Graphically, the game looks good for PS1 standards. It goes for a fully 3D look and can pull it off without any major slowdown issues. The soundtrack was composed by Michael Giacchino, a man with an impressive list of credits too numerous to name here and he would go on to compose many more Medal of Honor games. The music is of a cinematic quality that would fit well with any film or even documentary of the time. The sound design is also solid even with the silly German accents on the Nazi enemies.

Most of the game is your standard first person shooter fare. You run through linear levels, and you take down any opposition in your way. You have a nice assortment of guns from the era including: M1 Garand, Thompson, MP40, BAR, Bazooka and more. You also get grenades, but you must select them like a gun to use them. An antiquated concept that thankfully is long gone. The controls for the game are interesting. You have DualShock support, but the default scheme does not utilize it properly. If you plan to play this game, I recommend switching to control scheme number 4. Here the game feels like a more modern shooter. I would not say it is Halo or Titanfall, but it works much better for us used to how shooters play nowadays. Credit the dev team for putting that forward thinking scheme in there.
There are a few missions that stand out near the beginning of the game. Here, you go undercover dressed as an SS Officer and are meant to sneak around to accomplish your goals. These missions are managed well, but it is easy to completely mess it up and have to shoot your way through. You get a silenced pistol which can make this task not as mission ending as Metal Gear or Splinter Cell. The best part is you have your papers at the ready and when a Nazi asks you a question you can show them to them, and they let you go. It is silly and doesn't always work but it fits with the nature of the game, and I applaud them for trying something different.

The game took me a little over 6 hours to complete. There are 7 missions in total with 3 to 4 parts to each one. The pacing is great with not much down time. The environments range from open air forests and train stations to underground sewers, mine caves and laboratories. It ends up feeling more like a corridor shooter than anything but that was the best they could do with their resources. The downsides of the game are an incredibly short draw distance, lack of a checkpoint system and samey level design. The game is also lacking in the historical documentation that later games in the series would be abundant with. I applaud them for adding FMV of war footage of the time and having a documentary style presentation, but it is not as refined as it would become in later entries, which is potentially a limit of the technology they had.

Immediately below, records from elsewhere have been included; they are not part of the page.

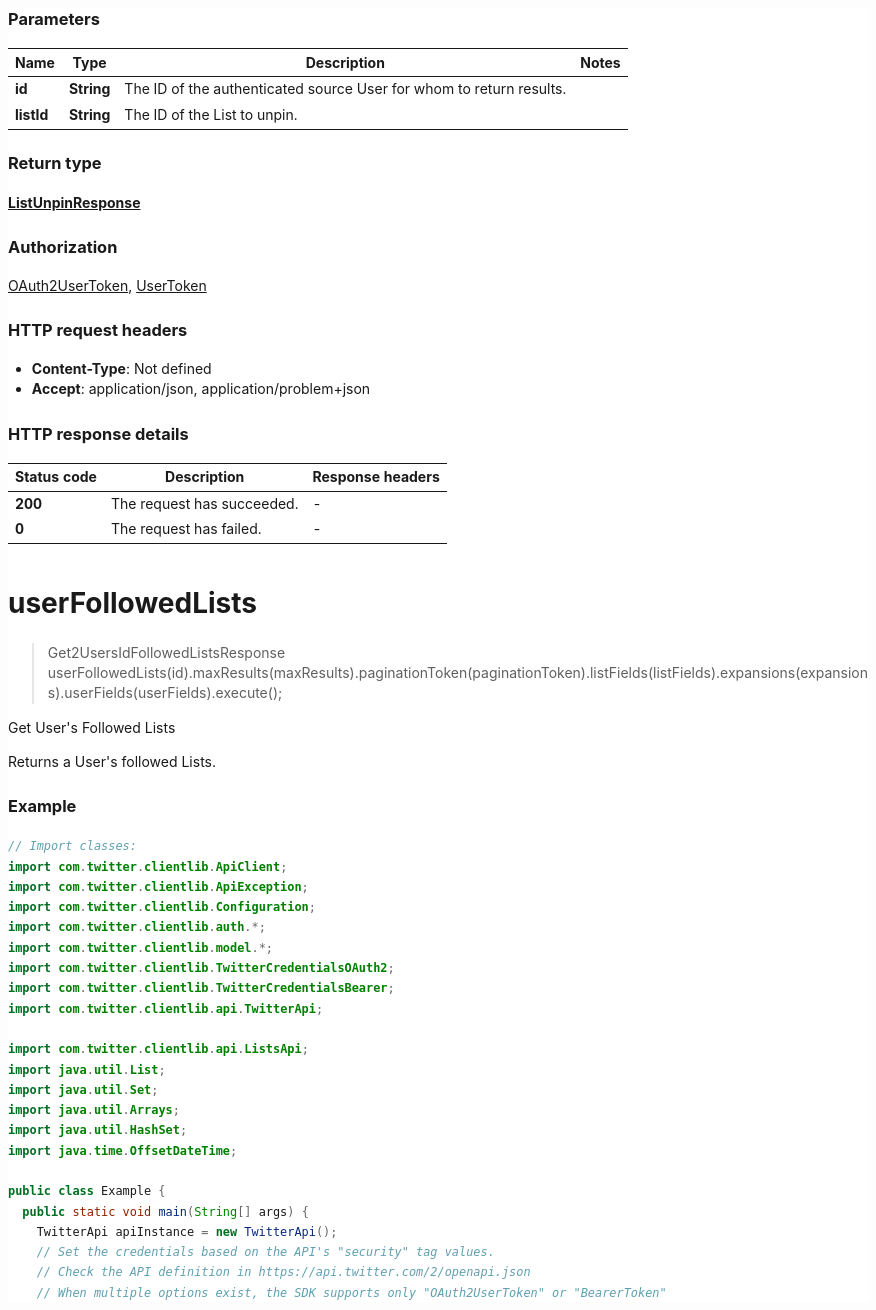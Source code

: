 ### Parameters

| Name | Type | Description  | Notes |
|------------- | ------------- | ------------- | -------------|
| **id** | **String**| The ID of the authenticated source User for whom to return results. | |
| **listId** | **String**| The ID of the List to unpin. | |

### Return type

[**ListUnpinResponse**](ListUnpinResponse.md)

### Authorization

[OAuth2UserToken](../README.md#OAuth2UserToken), [UserToken](../README.md#UserToken)

### HTTP request headers

 - **Content-Type**: Not defined
 - **Accept**: application/json, application/problem+json

### HTTP response details
| Status code | Description | Response headers |
|-------------|-------------|------------------|
| **200** | The request has succeeded. |  -  |
| **0** | The request has failed. |  -  |

<a name="userFollowedLists"></a>
# **userFollowedLists**
> Get2UsersIdFollowedListsResponse userFollowedLists(id).maxResults(maxResults).paginationToken(paginationToken).listFields(listFields).expansions(expansions).userFields(userFields).execute();

Get User&#39;s Followed Lists

Returns a User&#39;s followed Lists.

### Example
```java
// Import classes:
import com.twitter.clientlib.ApiClient;
import com.twitter.clientlib.ApiException;
import com.twitter.clientlib.Configuration;
import com.twitter.clientlib.auth.*;
import com.twitter.clientlib.model.*;
import com.twitter.clientlib.TwitterCredentialsOAuth2;
import com.twitter.clientlib.TwitterCredentialsBearer;
import com.twitter.clientlib.api.TwitterApi;

import com.twitter.clientlib.api.ListsApi;
import java.util.List;
import java.util.Set;
import java.util.Arrays;
import java.util.HashSet;
import java.time.OffsetDateTime;

public class Example {
  public static void main(String[] args) {
    TwitterApi apiInstance = new TwitterApi();
    // Set the credentials based on the API's "security" tag values.
    // Check the API definition in https://api.twitter.com/2/openapi.json
    // When multiple options exist, the SDK supports only "OAuth2UserToken" or "BearerToken"

```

Overall, this is a solid shooter for the PS1 and is part of that step ladder in the evolution of the genre. You go from Goldeneye to Medal of Honor to Alien Resurrection to Halo in terms of refining the genre on console. Sparking a whole sub-genre that dominated for a decade is also impressive and I was glad to see the game is still fun to play after all this time. Coming to this game for the first time, I did not think the game had aged all that much. Graphically it was on the older side, but it plays well, runs great and was a fun experience. The Medal of Honor series would continue from here and become iffy at best in terms of quality, but the first game still stands up as a classic FPS.